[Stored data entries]
╔══

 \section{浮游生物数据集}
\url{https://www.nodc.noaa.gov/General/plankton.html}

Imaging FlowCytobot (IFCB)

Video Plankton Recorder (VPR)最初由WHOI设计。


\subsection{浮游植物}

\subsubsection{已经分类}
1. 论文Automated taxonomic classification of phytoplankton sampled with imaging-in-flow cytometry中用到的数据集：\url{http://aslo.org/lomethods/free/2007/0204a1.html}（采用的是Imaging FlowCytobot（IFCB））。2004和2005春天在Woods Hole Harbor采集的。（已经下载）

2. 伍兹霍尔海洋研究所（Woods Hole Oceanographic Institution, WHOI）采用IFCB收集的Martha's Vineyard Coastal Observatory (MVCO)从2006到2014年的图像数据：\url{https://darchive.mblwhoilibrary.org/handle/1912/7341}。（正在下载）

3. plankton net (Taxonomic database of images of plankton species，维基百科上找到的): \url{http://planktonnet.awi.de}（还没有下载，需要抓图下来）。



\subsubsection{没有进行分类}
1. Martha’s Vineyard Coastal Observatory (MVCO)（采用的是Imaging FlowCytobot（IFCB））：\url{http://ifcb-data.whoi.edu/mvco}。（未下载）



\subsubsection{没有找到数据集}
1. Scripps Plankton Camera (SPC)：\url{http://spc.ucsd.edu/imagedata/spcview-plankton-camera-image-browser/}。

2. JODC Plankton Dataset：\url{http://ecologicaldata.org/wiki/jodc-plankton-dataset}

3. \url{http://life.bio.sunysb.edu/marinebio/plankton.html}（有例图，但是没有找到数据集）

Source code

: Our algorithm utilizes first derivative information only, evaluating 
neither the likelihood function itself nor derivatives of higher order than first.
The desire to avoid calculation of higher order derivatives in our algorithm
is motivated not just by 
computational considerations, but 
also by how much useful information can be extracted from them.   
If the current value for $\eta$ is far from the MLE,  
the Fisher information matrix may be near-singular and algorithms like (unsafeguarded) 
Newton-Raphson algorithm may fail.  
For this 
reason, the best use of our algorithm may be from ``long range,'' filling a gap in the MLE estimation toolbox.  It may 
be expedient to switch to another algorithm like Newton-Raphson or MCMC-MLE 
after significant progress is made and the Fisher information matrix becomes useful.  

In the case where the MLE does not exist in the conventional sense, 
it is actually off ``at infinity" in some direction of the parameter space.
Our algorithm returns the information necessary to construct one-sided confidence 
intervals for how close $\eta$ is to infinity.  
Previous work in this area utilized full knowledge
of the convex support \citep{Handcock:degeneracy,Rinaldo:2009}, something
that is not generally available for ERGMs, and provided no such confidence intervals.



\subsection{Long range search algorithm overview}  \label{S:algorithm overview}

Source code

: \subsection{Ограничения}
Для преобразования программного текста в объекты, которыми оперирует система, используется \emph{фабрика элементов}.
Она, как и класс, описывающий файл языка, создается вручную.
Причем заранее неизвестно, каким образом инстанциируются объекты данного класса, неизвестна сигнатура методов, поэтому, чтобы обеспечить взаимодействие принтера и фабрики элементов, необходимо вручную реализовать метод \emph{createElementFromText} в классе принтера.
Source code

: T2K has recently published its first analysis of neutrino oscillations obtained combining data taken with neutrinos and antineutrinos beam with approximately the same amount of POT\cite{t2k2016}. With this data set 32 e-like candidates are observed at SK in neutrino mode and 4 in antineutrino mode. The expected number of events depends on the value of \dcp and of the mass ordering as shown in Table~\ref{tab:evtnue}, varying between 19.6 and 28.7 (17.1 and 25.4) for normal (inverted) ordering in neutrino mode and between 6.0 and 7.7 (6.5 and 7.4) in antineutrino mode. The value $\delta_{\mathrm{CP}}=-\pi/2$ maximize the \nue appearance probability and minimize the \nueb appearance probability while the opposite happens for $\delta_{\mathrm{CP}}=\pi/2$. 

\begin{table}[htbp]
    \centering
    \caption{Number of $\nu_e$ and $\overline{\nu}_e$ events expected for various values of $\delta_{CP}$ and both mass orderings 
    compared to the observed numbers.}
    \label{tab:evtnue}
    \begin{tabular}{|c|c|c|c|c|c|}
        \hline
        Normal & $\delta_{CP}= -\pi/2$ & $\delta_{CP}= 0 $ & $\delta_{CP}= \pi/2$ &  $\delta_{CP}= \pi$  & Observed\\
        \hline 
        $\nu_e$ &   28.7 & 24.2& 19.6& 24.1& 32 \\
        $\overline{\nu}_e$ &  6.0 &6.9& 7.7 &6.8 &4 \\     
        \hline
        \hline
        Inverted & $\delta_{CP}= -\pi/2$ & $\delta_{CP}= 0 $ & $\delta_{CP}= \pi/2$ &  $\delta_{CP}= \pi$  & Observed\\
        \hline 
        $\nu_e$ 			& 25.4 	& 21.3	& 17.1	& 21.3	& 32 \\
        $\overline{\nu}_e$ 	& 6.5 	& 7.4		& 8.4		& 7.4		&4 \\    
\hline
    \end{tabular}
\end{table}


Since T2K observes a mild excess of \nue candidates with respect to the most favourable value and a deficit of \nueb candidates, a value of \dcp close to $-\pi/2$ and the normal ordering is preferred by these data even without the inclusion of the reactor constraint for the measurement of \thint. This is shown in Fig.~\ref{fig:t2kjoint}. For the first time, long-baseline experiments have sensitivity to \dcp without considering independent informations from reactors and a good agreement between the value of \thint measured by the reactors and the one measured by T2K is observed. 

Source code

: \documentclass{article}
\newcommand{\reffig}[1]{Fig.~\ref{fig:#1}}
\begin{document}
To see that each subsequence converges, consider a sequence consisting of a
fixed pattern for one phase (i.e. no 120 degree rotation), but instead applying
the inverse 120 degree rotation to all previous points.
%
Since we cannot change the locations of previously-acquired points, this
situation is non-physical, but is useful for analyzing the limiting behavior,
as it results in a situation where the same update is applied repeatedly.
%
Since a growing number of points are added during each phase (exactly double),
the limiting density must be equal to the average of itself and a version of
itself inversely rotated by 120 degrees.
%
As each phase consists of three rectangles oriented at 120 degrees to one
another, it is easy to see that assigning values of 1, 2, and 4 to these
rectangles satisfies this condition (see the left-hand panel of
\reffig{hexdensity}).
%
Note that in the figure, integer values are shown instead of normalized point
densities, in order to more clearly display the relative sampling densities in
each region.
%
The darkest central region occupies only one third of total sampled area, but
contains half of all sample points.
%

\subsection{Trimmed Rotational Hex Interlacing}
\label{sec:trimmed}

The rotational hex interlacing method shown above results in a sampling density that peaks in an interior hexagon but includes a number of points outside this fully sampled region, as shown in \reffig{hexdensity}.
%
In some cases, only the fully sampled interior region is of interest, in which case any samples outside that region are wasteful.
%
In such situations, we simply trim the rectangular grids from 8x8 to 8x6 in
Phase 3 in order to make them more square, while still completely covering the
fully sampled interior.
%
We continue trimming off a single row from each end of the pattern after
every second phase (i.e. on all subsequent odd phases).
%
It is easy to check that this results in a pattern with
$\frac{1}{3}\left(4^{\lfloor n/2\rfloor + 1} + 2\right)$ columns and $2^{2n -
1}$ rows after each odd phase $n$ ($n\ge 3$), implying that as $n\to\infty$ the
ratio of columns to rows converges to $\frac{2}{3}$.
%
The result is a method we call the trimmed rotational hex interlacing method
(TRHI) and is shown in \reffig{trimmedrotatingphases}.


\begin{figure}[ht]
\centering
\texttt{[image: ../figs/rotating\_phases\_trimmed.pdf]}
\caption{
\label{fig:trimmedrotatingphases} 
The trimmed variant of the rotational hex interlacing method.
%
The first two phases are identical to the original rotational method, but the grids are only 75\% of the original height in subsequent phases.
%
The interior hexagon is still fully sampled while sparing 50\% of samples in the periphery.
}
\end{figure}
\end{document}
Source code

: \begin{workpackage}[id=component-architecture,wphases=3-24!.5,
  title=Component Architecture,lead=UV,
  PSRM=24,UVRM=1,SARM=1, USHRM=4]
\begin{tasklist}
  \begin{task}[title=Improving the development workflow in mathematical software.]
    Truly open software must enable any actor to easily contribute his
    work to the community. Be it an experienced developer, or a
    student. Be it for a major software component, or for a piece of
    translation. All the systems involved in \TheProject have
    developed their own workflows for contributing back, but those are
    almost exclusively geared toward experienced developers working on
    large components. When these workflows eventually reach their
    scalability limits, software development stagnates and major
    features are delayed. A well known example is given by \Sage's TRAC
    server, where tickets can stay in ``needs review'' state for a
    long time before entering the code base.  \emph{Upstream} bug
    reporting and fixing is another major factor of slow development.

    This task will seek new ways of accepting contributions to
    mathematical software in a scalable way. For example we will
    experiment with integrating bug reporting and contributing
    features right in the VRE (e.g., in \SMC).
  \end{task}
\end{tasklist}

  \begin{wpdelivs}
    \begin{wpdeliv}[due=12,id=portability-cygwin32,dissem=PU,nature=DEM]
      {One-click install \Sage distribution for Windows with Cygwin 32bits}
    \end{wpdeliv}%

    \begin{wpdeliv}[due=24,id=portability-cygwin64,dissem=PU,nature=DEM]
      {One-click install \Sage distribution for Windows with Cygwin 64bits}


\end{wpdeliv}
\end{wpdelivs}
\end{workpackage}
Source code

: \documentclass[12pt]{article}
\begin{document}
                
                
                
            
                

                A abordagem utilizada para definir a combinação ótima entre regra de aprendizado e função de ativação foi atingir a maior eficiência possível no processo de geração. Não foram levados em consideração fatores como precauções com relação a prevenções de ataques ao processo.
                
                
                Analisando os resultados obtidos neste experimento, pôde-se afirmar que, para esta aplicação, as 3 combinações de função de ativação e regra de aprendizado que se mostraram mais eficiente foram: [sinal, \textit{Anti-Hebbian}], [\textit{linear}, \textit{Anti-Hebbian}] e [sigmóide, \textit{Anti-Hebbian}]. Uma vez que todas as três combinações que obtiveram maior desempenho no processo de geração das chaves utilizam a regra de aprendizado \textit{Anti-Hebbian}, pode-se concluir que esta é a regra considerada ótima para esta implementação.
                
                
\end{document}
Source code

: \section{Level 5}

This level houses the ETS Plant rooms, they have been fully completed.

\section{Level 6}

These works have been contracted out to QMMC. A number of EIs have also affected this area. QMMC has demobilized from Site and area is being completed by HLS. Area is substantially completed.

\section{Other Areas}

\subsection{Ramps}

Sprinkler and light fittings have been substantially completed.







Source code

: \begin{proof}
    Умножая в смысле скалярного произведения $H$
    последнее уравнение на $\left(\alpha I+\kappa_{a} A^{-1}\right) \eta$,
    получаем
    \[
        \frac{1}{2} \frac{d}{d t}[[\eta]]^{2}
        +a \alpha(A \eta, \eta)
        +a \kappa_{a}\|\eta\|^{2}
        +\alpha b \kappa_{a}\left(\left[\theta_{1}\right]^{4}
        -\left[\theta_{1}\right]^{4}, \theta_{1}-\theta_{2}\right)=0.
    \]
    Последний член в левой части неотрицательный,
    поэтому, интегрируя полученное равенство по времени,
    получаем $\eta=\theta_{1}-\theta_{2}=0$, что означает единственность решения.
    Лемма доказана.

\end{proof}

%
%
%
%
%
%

╚══

DESCRIPTION OF THE TASK> Tally the lines of the records that contain the word "matrix", then give only the tally.

WRITTEN ANSWER> 2